Provided information —
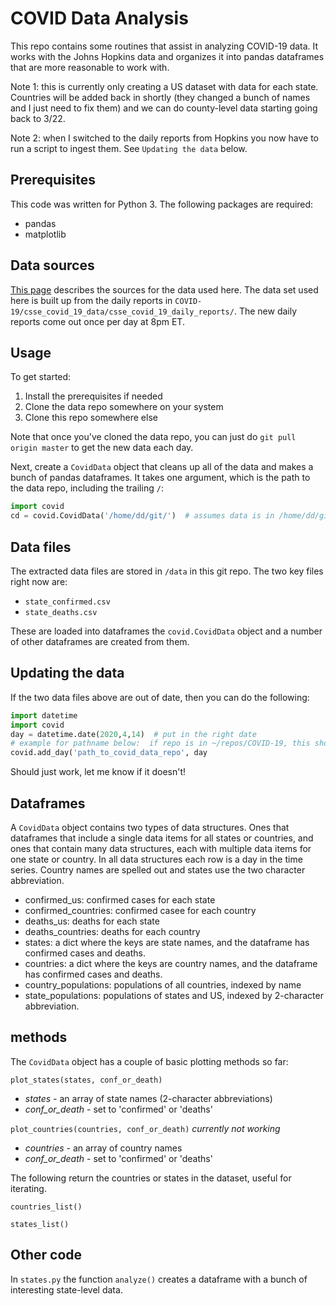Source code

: # COVID Data Analysis

This repo contains some routines that assist in analyzing COVID-19 data.  It works with the Johns Hopkins data and organizes it into pandas dataframes that are more reasonable to work with.  

Note 1:   this is currently only creating a US dataset with data for each state.  Countries will be added back in shortly (they changed a bunch of names and I just need to fix them) and we can do county-level data starting going back to 3/22.

Note 2:   when I switched to the daily reports from Hopkins you now have to run a script to ingest them.  See `Updating the data` below.  

## Prerequisites

This code was written for Python 3.  The following packages are required:

- pandas
- matplotlib

## Data sources

[This page](DATA-SOURCES.md) describes the sources for the data used here.  The data set used here is built up from the daily reports in `COVID-19/csse_covid_19_data/csse_covid_19_daily_reports/`.  The new daily reports come out once per day at 8pm ET.  

## Usage

To get started:

1.  Install the prerequisites if needed
2.  Clone the data repo somewhere on your system
3.  Clone this repo somewhere else

Note that once you've cloned the data repo, you can just do `git pull origin master` to get the new data each day.

Next, create a `CovidData` object that cleans up all of the data and makes a bunch of pandas dataframes.  It takes one argument, which is the path to the data repo, including the trailing `/`:

```python
import covid
cd = covid.CovidData('/home/dd/git/')  # assumes data is in /home/dd/git/COVID-19...
```

## Data files

The extracted data files are stored in `/data` in this git repo.  The two key files right now are:

- `state_confirmed.csv`
- `state_deaths.csv`

These are loaded into dataframes the `covid.CovidData` object and a number of other dataframes are created from them.

## Updating the data

If the two data files above are out of date, then you can do the following:

```python
import datetime
import covid
day = datetime.date(2020,4,14)  # put in the right date
# example for pathname below:  if repo is in ~/repos/COVID-19, this should be ~/repos/
covid.add_day('path_to_covid_data_repo', day  
```

Should just work, let me know if it doesn't!  

## Dataframes

A `CovidData` object contains  two types of data structures.  Ones that dataframes that include a single data items for all states or countries, and ones that contain many data structures, each with multiple data items for one state or country.  In all data structures each row is a day in the time series.  Country names are spelled out and states use the two character abbreviation. 

- confirmed_us:  confirmed cases for each state
- confirmed_countries:  confirmed casee for each country
- deaths_us:  deaths for each state
- deaths_countries:  deaths for each country
- states:  a dict where the keys are state names, and the dataframe has confirmed cases and deaths.
- countries:  a dict where the keys are country names, and the dataframe has confirmed cases and deaths.
- country_populations:  populations of all countries, indexed by name
- state_populations:  populations of states and US, indexed by 2-character abbreviation.

## methods

The `CovidData` object has a couple of basic plotting methods so far:

`plot_states(states, conf_or_death)`
- *states* - an array of state names (2-character abbreviations)
- *conf_or_death* - set to 'confirmed' or 'deaths'

`plot_countries(countries, conf_or_death)` *currently not working*
- *countries* - an array of country names 
- *conf_or_death* - set to 'confirmed' or 'deaths'
  
The following return the countries or states in the dataset, useful for iterating.

`countries_list()`

`states_list()`

## Other code

In `states.py` the function `analyze()` creates a dataframe with a bunch of interesting state-level data.  






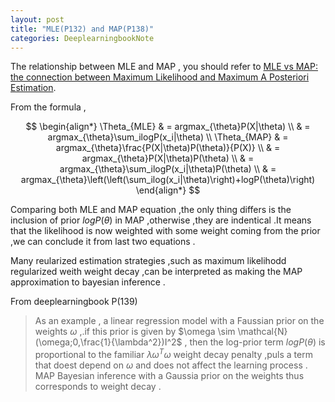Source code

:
 ```yaml
---
layout: post
title: "MLE(P132) and MAP(P138)"
categories: DeeplearningbookNote
---
```

The relationship between MLE and MAP , you should refer to [MLE vs MAP: the connection between Maximum Likelihood and Maximum A Posteriori Estimation](https://wiseodd.github.io/techblog/2017/01/01/mle-vs-map/).

From the formula ,   

$$
\begin{align*}
\Theta_{MLE} & = argmax_{\theta}P(X|\theta) \\
& = argmax_{\theta}\sum_ilogP(x_i|\theta) \\
\Theta_{MAP} & = argmax_{\theta}\frac{P(X|\theta)P(\theta)}{P(X)} \\
& = argmax_{\theta}P(X|\theta)P(\theta) \\ 
& = argmax_{\theta}\sum_ilogP(x_i|\theta)P(\theta) \\
& = argmax_{\theta}\left(\left(\sum_ilog(x_i|\theta)\right)+logP(\theta)\right)
\end{align*}
$$

Comparing both MLE and MAP equation ,the only thing differs is the inclusion of prior $logP(\theta)$ in MAP ,otherwise ,they are indentical .It means that the likelihood is now weighted with some weight coming from the prior ,we can conclude it from last two equations .

Many reularized estimation strategies ,such as maximum likelihodd regularized weith weight decay ,can be interpreted as making the MAP approximation to bayesian inference .  

From deeplearningbook P(139)
>As an example , a linear regression model with a Faussian prior on the weights $\omega$ ,.if this prior is given by $\omega \sim \mathcal{N}(\omega;0,\frac{1}{\lambda^2})I^2$ , then the log-prior term $logP(\theta)$ is proportional to the familiar $\lambda\omega^T\omega$ weight decay penalty ,puls a term that doest depend on $\omega$ and does not affect the learning process . MAP Bayesian inference with a Gaussia prior on the weights thus corresponds to weight decay .



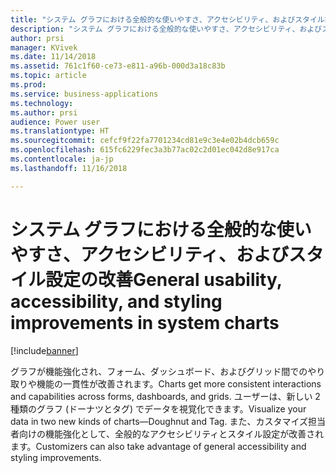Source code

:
 ```yaml
---
title: "システム グラフにおける全般的な使いやすさ、アクセシビリティ、およびスタイル設定の改善"
description: "システム グラフにおける全般的な使いやすさ、アクセシビリティ、およびスタイル設定の改善"
author: prsi
manager: KVivek
ms.date: 11/14/2018
ms.assetid: 761c1f60-ce73-e811-a96b-000d3a18c83b
ms.topic: article
ms.prod: 
ms.service: business-applications
ms.technology: 
ms.author: prsi
audience: Power user
ms.translationtype: HT
ms.sourcegitcommit: cefcf9f22fa7701234cd81e9c3e4e02b4dcb659c
ms.openlocfilehash: 615fc6229fec3a3b77ac02c2d01ec042d8e917ca
ms.contentlocale: ja-jp
ms.lasthandoff: 11/16/2018

---
```

# <a name="general-usability-accessibility-and-styling-improvements-in-system-charts"></a><span data-ttu-id="6e4f2-103">システム グラフにおける全般的な使いやすさ、アクセシビリティ、およびスタイル設定の改善</span><span class="sxs-lookup"><span data-stu-id="6e4f2-103">General usability, accessibility, and styling improvements in system charts</span></span>


[!include[banner](../../includes/banner.md)]

<span data-ttu-id="6e4f2-104">グラフが機能強化され、フォーム、ダッシュボード、およびグリッド間でのやり取りや機能の一貫性が改善されます。</span><span class="sxs-lookup"><span data-stu-id="6e4f2-104">Charts get more consistent interactions and capabilities across forms, dashboards, and grids.</span></span> <span data-ttu-id="6e4f2-105">ユーザーは、新しい 2 種類のグラフ (ドーナツとタグ) でデータを視覚化できます。</span><span class="sxs-lookup"><span data-stu-id="6e4f2-105">Visualize your data in two new kinds of charts—Doughnut and Tag.</span></span> <span data-ttu-id="6e4f2-106">また、カスタマイズ担当者向けの機能強化として、全般的なアクセシビリティとスタイル設定が改善されます。</span><span class="sxs-lookup"><span data-stu-id="6e4f2-106">Customizers can also take advantage of general accessibility and styling improvements.</span></span>

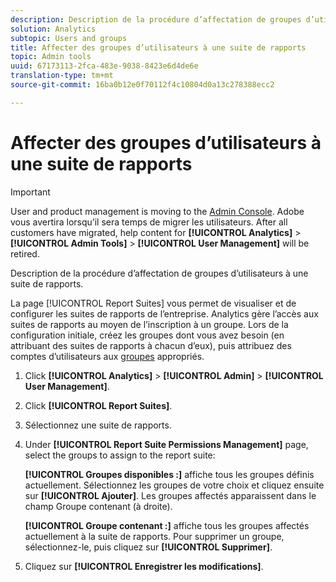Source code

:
```yaml
---
description: Description de la procédure d’affectation de groupes d’utilisateurs à une suite de rapports.
solution: Analytics
subtopic: Users and groups
title: Affecter des groupes d’utilisateurs à une suite de rapports
topic: Admin tools
uuid: 67173113-2fca-483e-9038-8423e6d4de6e
translation-type: tm+mt
source-git-commit: 16ba0b12e0f70112f4c10804d0a13c278388ecc2

---
```



# Affecter des groupes d’utilisateurs à une suite de rapports

>[!IMPORTANT]
>
>User and product management is moving to the [Admin Console](https://helpx.adobe.com/enterprise/using/admin-console.html). Adobe vous avertira lorsqu’il sera temps de migrer les utilisateurs. After all customers have migrated, help content for **[!UICONTROL Analytics]** &gt; **[!UICONTROL Admin Tools]** &gt; **[!UICONTROL User Management]** will be retired.

Description de la procédure d’affectation de groupes d’utilisateurs à une suite de rapports.

La page [!UICONTROL Report Suites] vous permet de visualiser et de configurer les suites de rapports de l’entreprise. Analytics gère l’accès aux suites de rapports au moyen de l’inscription à un groupe. Lors de la configuration initiale, créez les groupes dont vous avez besoin (en attribuant des suites de rapports à chacun d’eux), puis attribuez des comptes d’utilisateurs aux [groupes](/help/admin/user-management2/c-user-groups/groups.md) appropriés.

1. Click **[!UICONTROL Analytics]** &gt; **[!UICONTROL Admin]** &gt; **[!UICONTROL User Management]**.
1. Click **[!UICONTROL Report Suites]**.
1. Sélectionnez une suite de rapports.
1. Under **[!UICONTROL Report Suite Permissions Management]** page, select the groups to assign to the report suite:

   **[!UICONTROL Groupes disponibles :]** affiche tous les groupes définis actuellement. Sélectionnez les groupes de votre choix et cliquez ensuite sur **[!UICONTROL Ajouter]**. Les groupes affectés apparaissent dans le champ Groupe contenant (à droite).

   **[!UICONTROL Groupe contenant :]** affiche tous les groupes affectés actuellement à la suite de rapports. Pour supprimer un groupe, sélectionnez-le, puis cliquez sur **[!UICONTROL Supprimer]**.
1. Cliquez sur **[!UICONTROL Enregistrer les modifications]**.
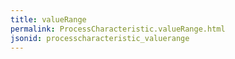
 ```yaml
---
title: valueRange
permalink: ProcessCharacteristic.valueRange.html
jsonid: processcharacteristic_valuerange
---
```

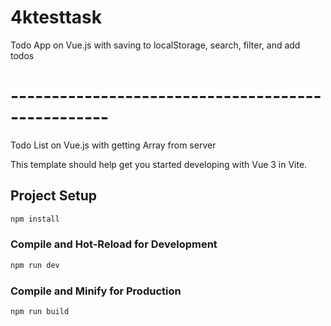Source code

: # 4ktesttask
Todo App on Vue.js with saving to localStorage, search, filter, and add todos

# --------------------------------------------------
Todo List on Vue.js with getting Array from server 

This template should help get you started developing with Vue 3 in Vite.

## Project Setup

```sh
npm install
```

### Compile and Hot-Reload for Development

```sh
npm run dev
```

### Compile and Minify for Production

```sh
npm run build
```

Your task — The lines above that hold the string "into" are to be located and copied.

Answer to the exercise —
This repo contains some routines that assist in analyzing COVID-19 data.  It works with the Johns Hopkins data and organizes it into pandas dataframes that are more reasonable to work with.  
These are loaded into dataframes the `covid.CovidData` object and a number of other dataframes are created from them.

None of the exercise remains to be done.